TASK TO CARRY OUT: Search the listing below for the line containing "谐波模板神经元对谐波声音的反应比非谐波声音更强，并且对特定谐波结构具有选择性。". From there through the line containing "从听觉神经纤维到听觉皮层的和声神经表征的变化反映了感觉系统中神经编码的原理。", transcribe every line exactly, both ends included.

BEGIN DATA TO PROCESS

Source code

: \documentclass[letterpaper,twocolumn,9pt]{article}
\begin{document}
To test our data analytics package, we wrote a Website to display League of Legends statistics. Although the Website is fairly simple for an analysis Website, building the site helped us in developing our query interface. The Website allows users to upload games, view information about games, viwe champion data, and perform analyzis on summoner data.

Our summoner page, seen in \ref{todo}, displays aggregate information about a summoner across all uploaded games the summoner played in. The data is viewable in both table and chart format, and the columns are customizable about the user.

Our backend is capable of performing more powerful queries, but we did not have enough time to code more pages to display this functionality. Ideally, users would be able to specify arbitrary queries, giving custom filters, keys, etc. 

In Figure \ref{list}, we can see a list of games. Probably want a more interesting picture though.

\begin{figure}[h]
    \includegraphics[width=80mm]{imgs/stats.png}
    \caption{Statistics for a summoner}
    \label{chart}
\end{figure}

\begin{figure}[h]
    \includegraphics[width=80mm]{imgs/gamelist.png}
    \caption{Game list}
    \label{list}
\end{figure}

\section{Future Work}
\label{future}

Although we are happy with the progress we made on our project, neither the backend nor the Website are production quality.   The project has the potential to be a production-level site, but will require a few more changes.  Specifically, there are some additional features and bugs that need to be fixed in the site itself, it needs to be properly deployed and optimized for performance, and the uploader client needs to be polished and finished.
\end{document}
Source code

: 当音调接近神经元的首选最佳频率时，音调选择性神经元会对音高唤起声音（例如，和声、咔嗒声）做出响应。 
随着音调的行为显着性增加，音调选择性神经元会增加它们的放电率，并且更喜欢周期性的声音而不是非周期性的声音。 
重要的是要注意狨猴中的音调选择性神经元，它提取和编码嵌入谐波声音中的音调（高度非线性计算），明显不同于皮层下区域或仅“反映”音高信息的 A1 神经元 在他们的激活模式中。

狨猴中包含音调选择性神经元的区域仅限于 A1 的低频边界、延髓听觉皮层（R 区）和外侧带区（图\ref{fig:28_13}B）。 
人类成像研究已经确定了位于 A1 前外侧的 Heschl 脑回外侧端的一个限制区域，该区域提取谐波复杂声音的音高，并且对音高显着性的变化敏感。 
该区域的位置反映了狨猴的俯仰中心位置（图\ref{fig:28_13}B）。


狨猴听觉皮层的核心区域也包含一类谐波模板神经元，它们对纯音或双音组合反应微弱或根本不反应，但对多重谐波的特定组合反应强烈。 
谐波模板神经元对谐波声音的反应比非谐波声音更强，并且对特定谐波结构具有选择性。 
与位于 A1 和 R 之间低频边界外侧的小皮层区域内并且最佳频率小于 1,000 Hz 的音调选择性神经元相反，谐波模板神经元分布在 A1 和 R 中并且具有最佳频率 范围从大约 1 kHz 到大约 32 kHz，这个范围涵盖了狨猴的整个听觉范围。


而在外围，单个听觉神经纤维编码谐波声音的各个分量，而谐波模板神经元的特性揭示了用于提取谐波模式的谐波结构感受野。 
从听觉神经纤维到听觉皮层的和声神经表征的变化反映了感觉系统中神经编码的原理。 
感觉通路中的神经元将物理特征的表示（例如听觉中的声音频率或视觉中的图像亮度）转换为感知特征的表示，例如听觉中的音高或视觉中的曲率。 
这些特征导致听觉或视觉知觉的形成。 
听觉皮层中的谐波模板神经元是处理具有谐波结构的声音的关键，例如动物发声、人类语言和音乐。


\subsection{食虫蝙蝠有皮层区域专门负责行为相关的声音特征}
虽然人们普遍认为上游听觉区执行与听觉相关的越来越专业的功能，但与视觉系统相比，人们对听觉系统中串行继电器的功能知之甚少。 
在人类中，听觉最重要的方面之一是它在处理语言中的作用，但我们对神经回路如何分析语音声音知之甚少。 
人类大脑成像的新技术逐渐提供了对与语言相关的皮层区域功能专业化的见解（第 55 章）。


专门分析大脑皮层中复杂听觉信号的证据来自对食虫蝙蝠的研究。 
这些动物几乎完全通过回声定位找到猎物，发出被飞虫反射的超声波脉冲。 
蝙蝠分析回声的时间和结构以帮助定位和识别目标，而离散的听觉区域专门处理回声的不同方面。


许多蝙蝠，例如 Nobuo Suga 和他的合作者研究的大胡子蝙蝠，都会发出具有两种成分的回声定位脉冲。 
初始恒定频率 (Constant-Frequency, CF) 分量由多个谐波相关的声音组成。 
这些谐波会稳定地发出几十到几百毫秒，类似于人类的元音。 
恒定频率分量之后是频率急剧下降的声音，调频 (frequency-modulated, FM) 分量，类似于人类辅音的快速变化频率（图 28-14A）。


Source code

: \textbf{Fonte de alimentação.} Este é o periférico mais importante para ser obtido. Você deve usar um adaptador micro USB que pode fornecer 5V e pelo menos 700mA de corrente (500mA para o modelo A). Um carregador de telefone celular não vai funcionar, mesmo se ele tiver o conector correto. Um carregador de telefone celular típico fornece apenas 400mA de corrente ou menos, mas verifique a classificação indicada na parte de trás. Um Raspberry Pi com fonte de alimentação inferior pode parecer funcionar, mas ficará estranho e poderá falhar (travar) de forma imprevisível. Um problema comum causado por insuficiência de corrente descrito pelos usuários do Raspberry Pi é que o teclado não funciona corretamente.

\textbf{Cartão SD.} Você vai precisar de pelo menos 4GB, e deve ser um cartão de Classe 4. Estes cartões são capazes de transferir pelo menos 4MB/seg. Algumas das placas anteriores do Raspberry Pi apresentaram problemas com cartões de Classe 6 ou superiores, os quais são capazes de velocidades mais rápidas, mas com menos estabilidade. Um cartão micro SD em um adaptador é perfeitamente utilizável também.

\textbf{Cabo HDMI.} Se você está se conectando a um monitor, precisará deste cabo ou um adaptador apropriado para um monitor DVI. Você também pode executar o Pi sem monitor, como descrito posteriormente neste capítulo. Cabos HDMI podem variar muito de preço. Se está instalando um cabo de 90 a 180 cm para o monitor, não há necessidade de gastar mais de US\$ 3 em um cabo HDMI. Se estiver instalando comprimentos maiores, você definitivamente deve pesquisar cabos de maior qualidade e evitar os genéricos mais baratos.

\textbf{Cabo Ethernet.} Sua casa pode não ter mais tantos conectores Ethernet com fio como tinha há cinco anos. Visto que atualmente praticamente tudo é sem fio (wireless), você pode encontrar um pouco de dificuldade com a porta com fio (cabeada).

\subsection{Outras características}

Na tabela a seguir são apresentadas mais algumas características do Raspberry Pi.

END DATA TO PROCESS

PROBLEM SOLUTION:
谐波模板神经元对谐波声音的反应比非谐波声音更强，并且对特定谐波结构具有选择性。 
与位于 A1 和 R 之间低频边界外侧的小皮层区域内并且最佳频率小于 1,000 Hz 的音调选择性神经元相反，谐波模板神经元分布在 A1 和 R 中并且具有最佳频率 范围从大约 1 kHz 到大约 32 kHz，这个范围涵盖了狨猴的整个听觉范围。


而在外围，单个听觉神经纤维编码谐波声音的各个分量，而谐波模板神经元的特性揭示了用于提取谐波模式的谐波结构感受野。 
从听觉神经纤维到听觉皮层的和声神经表征的变化反映了感觉系统中神经编码的原理。 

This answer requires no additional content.